Dear second semester freshmen,
You are probably in one of two places right now: 1) you’re feeling great and absolutely love school and can’t wait to get back or 2) you’re feeling confused and not sure you’re happy and not quite ready to go back. Or, maybe you’re even feeling a little bit of both.
When looking at schools my junior year of high school, my parents gave me a 6-hour radius for where I could apply… every single school I applied to was exactly 6 hours away. I wanted to get out of my small town and experience new things; I needed independence. Right off the bat I wanted to do everything on my own and prove to my friends and family at home that I could handle this new experience. I was, for the first time, completely responsible for myself. I didn’t ask for financial support from my parents, I didn’t ask for emotional support from my family or friends, and I didn’t ask for academic support from my professors. I was juggling work, school, and making new friends all on my own. By Thanksgiving break I was a complete mess; I felt like the weight of the world was on my shoulders. After keeping everything bottled up for 3 months, I finally just broke down to my mom. I told her that I couldn’t handle it and I wanted to transfer to be closer to home. She told me that it was my decision, but she urged me to give it one more semester at UNH.

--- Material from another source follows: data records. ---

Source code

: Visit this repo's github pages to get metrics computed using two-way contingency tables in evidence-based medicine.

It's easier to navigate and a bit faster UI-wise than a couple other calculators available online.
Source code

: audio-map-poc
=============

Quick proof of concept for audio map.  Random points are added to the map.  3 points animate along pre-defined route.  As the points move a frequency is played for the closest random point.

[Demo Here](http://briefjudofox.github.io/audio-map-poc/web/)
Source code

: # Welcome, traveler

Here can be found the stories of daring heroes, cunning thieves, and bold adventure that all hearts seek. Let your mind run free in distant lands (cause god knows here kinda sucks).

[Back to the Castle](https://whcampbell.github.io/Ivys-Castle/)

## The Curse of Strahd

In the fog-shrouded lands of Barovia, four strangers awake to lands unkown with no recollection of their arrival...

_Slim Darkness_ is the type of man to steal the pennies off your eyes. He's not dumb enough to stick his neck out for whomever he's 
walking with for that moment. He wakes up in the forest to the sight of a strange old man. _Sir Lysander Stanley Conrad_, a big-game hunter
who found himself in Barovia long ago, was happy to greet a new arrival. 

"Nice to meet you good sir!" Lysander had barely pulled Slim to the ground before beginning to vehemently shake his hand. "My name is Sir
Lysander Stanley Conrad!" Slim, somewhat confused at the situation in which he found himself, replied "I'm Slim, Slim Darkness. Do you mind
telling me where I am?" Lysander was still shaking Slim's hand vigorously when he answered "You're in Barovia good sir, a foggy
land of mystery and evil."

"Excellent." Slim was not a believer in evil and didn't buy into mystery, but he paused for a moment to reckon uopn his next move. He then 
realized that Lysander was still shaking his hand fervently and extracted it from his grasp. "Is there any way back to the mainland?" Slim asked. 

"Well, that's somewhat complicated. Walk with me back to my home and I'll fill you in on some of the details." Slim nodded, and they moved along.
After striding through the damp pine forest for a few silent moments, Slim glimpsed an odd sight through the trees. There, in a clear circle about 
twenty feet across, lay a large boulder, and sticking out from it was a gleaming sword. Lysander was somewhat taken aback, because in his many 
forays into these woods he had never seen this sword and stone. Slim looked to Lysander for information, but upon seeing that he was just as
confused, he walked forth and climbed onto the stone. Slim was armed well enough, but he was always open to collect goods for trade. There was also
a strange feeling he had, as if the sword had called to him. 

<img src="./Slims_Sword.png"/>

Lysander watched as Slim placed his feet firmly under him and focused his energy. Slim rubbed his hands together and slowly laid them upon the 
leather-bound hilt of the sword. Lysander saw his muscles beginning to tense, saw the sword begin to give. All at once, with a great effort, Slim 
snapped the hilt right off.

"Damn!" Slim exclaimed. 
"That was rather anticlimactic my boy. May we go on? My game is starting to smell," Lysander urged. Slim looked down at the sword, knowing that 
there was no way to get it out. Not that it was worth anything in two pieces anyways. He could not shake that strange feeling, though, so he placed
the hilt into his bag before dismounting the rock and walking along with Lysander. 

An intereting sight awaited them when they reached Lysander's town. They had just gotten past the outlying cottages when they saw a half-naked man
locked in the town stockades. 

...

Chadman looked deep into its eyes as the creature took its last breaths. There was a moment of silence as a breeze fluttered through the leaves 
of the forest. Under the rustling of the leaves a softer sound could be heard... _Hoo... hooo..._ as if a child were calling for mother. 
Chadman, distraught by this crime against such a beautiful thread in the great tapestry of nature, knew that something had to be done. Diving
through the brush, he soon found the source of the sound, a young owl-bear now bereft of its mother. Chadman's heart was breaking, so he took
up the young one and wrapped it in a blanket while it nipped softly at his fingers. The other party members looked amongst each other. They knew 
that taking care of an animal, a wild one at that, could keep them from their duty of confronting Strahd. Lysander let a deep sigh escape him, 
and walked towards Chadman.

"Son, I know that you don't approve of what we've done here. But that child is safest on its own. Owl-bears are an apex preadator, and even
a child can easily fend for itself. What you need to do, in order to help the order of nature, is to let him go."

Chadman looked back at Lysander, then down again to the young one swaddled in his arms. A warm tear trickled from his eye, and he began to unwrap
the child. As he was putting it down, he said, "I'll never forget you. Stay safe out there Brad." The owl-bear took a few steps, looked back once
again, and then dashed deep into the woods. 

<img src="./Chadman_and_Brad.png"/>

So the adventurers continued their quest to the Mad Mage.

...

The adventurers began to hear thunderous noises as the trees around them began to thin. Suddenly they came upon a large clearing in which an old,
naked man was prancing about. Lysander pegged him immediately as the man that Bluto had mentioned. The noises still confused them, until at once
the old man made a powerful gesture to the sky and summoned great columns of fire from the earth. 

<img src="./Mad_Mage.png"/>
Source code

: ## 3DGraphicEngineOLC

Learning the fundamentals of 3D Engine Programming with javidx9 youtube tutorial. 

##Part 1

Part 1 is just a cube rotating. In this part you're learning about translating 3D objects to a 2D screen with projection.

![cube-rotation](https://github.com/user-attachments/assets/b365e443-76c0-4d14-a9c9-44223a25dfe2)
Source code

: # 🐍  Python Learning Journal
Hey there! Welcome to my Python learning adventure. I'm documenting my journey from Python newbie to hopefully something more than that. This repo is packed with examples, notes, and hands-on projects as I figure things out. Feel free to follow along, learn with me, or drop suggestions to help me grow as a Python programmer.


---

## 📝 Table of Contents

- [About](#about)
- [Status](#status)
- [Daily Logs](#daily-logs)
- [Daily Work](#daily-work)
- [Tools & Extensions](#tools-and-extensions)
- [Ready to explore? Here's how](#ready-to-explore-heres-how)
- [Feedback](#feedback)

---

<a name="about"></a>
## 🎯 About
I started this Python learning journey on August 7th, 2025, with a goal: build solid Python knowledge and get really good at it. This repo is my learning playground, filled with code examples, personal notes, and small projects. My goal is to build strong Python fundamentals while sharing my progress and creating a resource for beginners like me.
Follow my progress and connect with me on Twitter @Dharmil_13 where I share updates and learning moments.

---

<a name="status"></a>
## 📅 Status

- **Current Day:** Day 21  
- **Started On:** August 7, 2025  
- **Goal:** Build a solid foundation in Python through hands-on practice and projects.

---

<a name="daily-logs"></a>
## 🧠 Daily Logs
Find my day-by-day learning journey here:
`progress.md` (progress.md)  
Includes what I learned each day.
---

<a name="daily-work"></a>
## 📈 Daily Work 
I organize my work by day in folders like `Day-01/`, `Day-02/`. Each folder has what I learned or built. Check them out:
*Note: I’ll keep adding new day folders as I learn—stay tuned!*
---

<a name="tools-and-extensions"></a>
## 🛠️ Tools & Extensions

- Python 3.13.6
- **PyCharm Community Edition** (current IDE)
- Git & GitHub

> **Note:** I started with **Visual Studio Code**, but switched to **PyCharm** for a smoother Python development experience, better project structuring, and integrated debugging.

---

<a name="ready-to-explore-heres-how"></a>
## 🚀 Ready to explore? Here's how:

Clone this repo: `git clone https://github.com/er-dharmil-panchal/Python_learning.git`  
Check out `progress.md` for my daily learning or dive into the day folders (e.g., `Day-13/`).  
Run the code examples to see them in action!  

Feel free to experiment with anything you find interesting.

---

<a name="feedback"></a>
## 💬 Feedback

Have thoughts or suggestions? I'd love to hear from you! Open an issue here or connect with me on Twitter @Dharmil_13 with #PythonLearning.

So, going back to school I talked to my hall director (who also happened to be my next door neighbor) about what I was feeling. He told me that independence doesn’t mean isolation and that it was okay to ask for help. He encouraged me to go to office hours and ask questions, cut down on a few shifts at the dining hall, and talk to friends and family when I was having a tough week. After our talk, I started getting involved with more clubs and activities, going to socials in my hall, and talking to people when I needed help. I soon realized that everybody was in the same boat as me, my friends were feeling stressed and homesick too; I wasn’t alone. This support system made all the difference in the world for me. I started to take some of the pressure off myself and really enjoy my college experience. So, what I learned about myself is that although independence is important to me, that doesn’t mean I can’t ask for help. Everyone struggles with something, and everyone needs a support system. Life needs to be taken one step at a time; you never know what’s around the corner and it’s not possible to plan every aspect of your life because things change every day. College is about figuring all of that out and learning to enjoy life.
So, for those of you who are in the same boat as I was returning to school, don’t worry. Give your school a shot and give yourself a shot to have fun. Take some pressure off of yourself and ask for help when you need it. And for those of you who loved your first semester and can’t wait to get back – that’s great! Reach out to those who may need a nudge in the right direction. And, if at the end of your second semester you find that it's not the right fit for you, then that's okay too. Learning to be an adult and make decisions that are right for you is all part of the experience. Just make sure whatever you do, you're putting your best foot forward.